WORK TASK:
Examine the material below. Gather every line in which the string "prototype" appears.

________________

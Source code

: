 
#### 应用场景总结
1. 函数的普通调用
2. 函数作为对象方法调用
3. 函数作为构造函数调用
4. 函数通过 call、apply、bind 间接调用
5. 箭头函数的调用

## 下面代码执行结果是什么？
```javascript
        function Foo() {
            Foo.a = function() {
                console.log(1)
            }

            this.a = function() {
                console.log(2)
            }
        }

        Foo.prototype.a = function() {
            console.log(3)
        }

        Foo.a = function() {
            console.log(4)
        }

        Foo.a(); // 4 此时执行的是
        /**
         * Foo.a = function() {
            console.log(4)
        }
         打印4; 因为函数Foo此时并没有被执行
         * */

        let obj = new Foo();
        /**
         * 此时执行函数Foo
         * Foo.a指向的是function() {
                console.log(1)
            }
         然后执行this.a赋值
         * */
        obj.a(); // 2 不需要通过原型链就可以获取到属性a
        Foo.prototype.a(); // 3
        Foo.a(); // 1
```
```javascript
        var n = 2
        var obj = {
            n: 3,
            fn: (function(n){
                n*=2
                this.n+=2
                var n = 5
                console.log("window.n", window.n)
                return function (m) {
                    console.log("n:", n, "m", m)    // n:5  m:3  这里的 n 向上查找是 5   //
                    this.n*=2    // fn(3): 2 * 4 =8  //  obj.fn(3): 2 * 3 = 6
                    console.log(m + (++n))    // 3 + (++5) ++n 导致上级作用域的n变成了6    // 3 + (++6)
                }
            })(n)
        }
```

________________

EXPECTED OUTPUT:
        Foo.prototype.a = function() {
        Foo.prototype.a(); // 3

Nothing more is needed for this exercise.